Your answer should consist of the lines in the following data that contain "profit".

Collected data
◇ ◇ ◇ ◇

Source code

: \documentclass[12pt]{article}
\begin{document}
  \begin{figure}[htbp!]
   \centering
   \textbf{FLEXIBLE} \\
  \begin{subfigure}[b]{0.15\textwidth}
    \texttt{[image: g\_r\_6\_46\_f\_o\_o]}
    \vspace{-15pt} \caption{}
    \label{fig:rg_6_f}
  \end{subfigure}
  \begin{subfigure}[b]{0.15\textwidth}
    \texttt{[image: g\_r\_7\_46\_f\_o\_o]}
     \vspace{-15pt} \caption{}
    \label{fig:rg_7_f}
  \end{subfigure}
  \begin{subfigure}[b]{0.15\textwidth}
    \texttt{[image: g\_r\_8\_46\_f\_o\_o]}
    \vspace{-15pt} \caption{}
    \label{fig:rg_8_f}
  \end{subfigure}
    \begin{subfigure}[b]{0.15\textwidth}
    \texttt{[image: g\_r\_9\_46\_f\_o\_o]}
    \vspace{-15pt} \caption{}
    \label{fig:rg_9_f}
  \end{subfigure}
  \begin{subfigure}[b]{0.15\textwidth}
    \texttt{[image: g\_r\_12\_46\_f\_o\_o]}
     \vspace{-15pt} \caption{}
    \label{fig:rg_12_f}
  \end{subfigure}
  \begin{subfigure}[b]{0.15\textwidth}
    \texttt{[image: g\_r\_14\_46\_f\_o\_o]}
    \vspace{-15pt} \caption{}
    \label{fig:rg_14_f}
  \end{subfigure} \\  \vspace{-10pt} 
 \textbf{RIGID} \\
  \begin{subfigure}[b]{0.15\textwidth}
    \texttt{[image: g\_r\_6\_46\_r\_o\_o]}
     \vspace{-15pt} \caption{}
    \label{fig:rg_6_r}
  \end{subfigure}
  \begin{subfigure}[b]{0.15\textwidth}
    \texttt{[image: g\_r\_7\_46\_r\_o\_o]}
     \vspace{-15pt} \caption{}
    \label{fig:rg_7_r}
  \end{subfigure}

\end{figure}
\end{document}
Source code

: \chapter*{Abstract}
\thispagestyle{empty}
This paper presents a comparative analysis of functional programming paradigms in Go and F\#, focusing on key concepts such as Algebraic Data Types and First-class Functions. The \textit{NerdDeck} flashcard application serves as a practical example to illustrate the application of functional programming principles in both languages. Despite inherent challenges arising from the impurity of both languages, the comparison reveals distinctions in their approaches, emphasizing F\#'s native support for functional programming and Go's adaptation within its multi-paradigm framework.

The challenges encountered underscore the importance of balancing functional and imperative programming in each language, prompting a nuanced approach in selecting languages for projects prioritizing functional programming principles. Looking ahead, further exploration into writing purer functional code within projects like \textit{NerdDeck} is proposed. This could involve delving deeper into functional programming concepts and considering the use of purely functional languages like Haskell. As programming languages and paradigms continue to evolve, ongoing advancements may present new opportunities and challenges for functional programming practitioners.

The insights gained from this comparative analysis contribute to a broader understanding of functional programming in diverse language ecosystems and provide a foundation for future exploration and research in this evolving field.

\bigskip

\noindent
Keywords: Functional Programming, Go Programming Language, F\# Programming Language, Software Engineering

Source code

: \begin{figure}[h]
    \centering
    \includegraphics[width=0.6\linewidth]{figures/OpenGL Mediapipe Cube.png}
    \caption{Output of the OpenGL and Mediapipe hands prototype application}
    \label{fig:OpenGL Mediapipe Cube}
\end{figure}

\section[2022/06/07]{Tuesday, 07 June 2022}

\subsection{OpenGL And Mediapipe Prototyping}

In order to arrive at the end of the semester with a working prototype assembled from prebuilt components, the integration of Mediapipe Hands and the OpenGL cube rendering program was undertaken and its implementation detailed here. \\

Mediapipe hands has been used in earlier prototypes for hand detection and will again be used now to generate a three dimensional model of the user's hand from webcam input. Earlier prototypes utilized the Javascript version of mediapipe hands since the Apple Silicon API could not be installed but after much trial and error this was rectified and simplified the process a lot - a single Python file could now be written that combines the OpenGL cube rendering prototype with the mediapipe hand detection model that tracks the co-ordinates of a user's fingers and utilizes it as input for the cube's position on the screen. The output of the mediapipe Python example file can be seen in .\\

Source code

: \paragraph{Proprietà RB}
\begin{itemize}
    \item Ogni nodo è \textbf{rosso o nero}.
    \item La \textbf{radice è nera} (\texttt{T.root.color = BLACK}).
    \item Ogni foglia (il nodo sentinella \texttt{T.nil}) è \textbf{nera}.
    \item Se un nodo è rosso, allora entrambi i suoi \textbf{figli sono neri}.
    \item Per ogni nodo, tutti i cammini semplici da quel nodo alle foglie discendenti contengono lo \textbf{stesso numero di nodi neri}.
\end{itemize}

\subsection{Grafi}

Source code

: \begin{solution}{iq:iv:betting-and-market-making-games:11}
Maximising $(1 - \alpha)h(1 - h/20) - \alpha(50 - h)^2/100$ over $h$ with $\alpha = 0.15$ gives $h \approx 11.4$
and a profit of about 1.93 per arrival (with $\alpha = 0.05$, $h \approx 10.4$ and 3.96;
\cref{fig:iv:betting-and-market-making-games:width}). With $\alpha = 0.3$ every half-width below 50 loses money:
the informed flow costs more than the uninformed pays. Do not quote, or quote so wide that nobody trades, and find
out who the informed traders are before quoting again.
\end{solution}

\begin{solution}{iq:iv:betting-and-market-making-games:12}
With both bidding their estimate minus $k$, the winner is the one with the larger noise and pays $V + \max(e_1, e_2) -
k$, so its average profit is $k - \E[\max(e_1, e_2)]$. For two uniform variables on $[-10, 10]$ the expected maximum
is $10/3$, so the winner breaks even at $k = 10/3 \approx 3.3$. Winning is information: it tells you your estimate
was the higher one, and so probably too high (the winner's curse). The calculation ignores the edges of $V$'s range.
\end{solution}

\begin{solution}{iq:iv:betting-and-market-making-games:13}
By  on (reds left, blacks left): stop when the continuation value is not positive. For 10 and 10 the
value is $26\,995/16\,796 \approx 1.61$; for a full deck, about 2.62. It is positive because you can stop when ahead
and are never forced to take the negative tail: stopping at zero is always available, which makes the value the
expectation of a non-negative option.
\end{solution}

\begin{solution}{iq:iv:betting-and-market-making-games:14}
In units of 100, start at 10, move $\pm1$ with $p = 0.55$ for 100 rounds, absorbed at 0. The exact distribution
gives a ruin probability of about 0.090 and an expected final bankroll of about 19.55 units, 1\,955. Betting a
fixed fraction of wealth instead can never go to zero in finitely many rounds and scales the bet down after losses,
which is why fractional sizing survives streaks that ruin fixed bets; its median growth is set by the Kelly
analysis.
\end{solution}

◇ ◇ ◇ ◇

## Response for this exercise
and a profit of about 1.93 per arrival (with $\alpha = 0.05$, $h \approx 10.4$ and 3.96;
k$, so its average profit is $k - \E[\max(e_1, e_2)]$. For two uniform variables on $[-10, 10]$ the expected maximum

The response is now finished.